▶ Exercise aim: Find all lines in the records that include the word "exact", and copy them out.

▶ Collection entries:

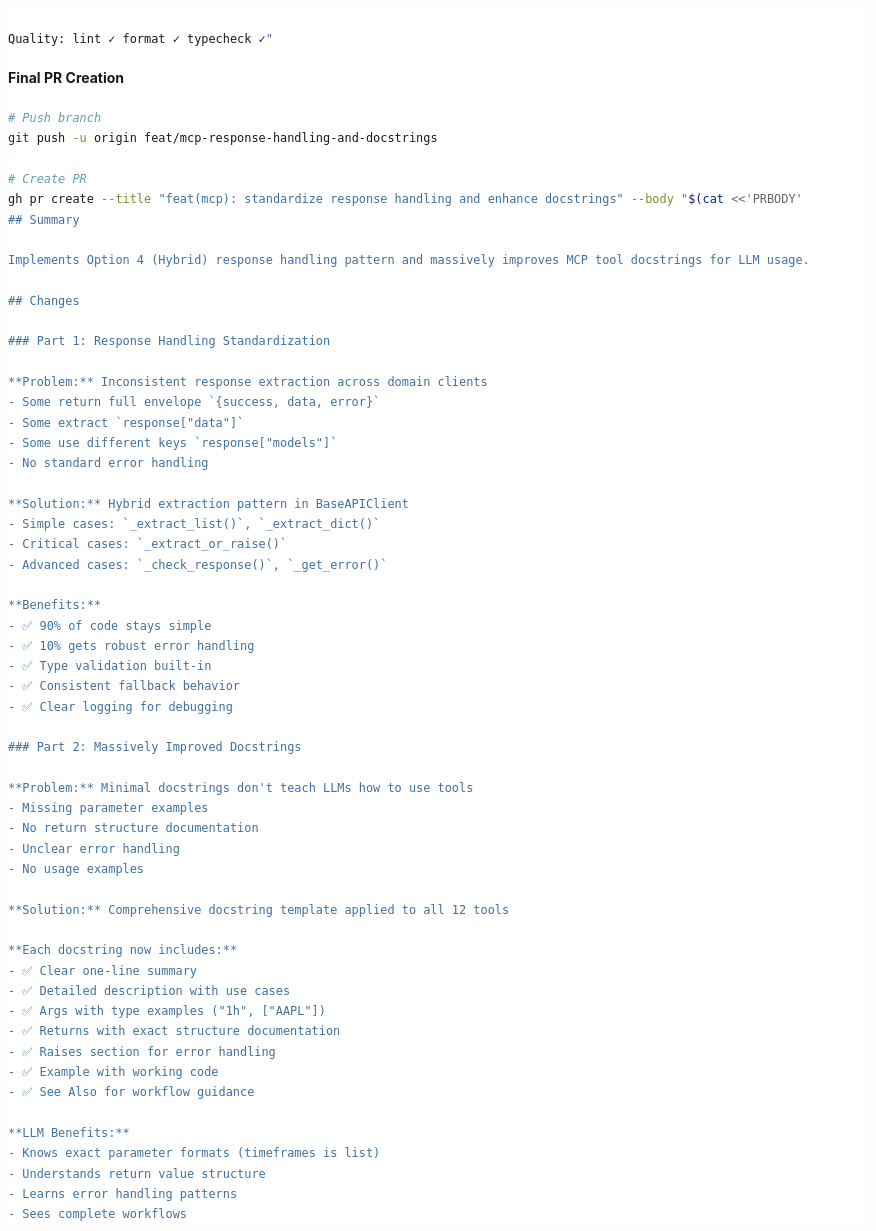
 ```bash

Quality: lint ✓ format ✓ typecheck ✓"
```

#### Final PR Creation

```bash
# Push branch
git push -u origin feat/mcp-response-handling-and-docstrings

# Create PR
gh pr create --title "feat(mcp): standardize response handling and enhance docstrings" --body "$(cat <<'PRBODY'
## Summary

Implements Option 4 (Hybrid) response handling pattern and massively improves MCP tool docstrings for LLM usage.

## Changes

### Part 1: Response Handling Standardization

**Problem:** Inconsistent response extraction across domain clients
- Some return full envelope `{success, data, error}`
- Some extract `response["data"]`  
- Some use different keys `response["models"]`
- No standard error handling

**Solution:** Hybrid extraction pattern in BaseAPIClient
- Simple cases: `_extract_list()`, `_extract_dict()`
- Critical cases: `_extract_or_raise()`
- Advanced cases: `_check_response()`, `_get_error()`

**Benefits:**
- ✅ 90% of code stays simple
- ✅ 10% gets robust error handling
- ✅ Type validation built-in
- ✅ Consistent fallback behavior
- ✅ Clear logging for debugging

### Part 2: Massively Improved Docstrings

**Problem:** Minimal docstrings don't teach LLMs how to use tools
- Missing parameter examples
- No return structure documentation
- Unclear error handling
- No usage examples

**Solution:** Comprehensive docstring template applied to all 12 tools

**Each docstring now includes:**
- ✅ Clear one-line summary
- ✅ Detailed description with use cases
- ✅ Args with type examples ("1h", ["AAPL"])
- ✅ Returns with exact structure documentation
- ✅ Raises section for error handling
- ✅ Example with working code
- ✅ See Also for workflow guidance

**LLM Benefits:**
- Knows exact parameter formats (timeframes is list)
- Understands return value structure
- Learns error handling patterns
- Sees complete workflows
```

▶ Finished exercise:
- ✅ Returns with exact structure documentation
- Knows exact parameter formats (timeframes is list)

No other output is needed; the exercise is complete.